Hi all,
I’m going to be honest here. I have no idea whether the pitch forks will come out.
My soon to be ex-wife decided for the second time that things are over. I can imagine eye rolls already.
She threw me out two and a bit years ago. Took me a while to get on my feet and I was basically left homeless, by sleeping on a couch. Our boy started displaying more and more signs of special needs and I was worried as I only saw him at weekends (before we split I settled him every night). So when my ex asked to reconcile on a number of levels I thought it was a good idea especially to support my boy. Working together we got him a diagnosis and a special school place. All the while I settled him every night. We had a lot of problems with sleep and took it in turns if he woke up at night to sit with him.
A few months ago she decided again she wanted to end things. She had been out 6 nights a week seeing friends for the past few months prior. She said I could stay until I got a place. I told her because I had bad credit it would be very tough for me and I had nowhere suitable long term in between.
Fast forward 3 months and she has met someone (pretty much as soon as we split up) and she has been leaving me to look after my child and hers overnight at times as things are too awkward for her.
She told me this week to leave and told her children from her previous marriage I had gone so as to make it hard for me to return without upsetting them.

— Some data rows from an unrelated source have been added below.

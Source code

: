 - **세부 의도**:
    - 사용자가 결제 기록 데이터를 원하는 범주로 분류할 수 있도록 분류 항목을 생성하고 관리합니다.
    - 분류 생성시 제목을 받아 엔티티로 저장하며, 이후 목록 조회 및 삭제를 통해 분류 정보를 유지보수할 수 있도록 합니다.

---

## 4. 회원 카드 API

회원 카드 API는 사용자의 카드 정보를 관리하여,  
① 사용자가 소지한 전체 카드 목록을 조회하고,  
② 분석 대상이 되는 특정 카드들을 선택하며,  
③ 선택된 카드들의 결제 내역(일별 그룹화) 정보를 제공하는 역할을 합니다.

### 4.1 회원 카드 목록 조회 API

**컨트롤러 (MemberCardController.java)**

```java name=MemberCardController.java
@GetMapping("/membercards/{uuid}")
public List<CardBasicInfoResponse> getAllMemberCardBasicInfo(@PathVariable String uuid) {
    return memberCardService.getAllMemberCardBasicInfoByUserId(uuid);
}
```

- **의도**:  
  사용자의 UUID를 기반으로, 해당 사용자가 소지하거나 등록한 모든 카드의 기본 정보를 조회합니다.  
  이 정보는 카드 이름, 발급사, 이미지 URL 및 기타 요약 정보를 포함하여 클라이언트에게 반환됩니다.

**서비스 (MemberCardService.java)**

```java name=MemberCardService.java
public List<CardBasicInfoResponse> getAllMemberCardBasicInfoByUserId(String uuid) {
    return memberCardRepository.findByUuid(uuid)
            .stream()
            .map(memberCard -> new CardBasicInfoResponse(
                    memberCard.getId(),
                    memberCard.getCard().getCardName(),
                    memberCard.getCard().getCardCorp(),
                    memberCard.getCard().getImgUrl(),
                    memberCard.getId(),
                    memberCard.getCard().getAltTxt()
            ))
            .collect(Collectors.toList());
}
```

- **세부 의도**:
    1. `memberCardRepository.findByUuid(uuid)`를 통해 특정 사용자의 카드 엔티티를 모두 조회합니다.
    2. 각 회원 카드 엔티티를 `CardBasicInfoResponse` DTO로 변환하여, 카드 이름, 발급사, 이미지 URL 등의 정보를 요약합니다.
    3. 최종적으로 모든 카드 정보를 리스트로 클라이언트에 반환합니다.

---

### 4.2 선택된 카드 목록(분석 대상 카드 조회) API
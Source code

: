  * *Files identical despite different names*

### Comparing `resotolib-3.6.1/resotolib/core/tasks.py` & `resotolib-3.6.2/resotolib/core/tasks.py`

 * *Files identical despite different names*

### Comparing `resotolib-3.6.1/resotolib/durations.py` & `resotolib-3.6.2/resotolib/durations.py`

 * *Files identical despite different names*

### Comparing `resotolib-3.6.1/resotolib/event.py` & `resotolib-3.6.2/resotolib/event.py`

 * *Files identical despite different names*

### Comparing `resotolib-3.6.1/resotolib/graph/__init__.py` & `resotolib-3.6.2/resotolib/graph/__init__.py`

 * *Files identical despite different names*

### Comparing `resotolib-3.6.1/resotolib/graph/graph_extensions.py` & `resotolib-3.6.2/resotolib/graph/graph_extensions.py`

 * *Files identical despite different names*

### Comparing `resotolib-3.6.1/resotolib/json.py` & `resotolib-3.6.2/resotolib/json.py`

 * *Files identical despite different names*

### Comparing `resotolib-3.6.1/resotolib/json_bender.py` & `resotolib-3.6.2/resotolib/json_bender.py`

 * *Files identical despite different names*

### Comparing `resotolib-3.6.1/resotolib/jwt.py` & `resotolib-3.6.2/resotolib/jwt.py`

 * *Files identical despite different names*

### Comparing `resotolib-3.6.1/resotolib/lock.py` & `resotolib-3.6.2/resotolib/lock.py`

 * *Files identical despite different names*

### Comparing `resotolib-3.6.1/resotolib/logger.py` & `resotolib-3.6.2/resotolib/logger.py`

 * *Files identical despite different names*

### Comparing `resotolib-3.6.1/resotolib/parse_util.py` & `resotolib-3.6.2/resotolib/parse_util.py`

I have spoken to the council and as I am volunteeally homeless I will get no help. I have been promised custody of my boy when I get a place, but I’m now into my 15th house viewing. My mum says get a flat, but my child needs to stym so that can’t happen.
The council told me to go back, the police said I have a right to be there. What would you do?
I’ve had so much hate for so long for being a good dad. I’m stopping her being a mother, I’m too controlling etc. I’ve had angry friends and relatives come to the house. Sometimes it’s helped to clear the air, but I’m under pressure to the point of being ill.
All I’ve tried to do is be a good parent and a good person.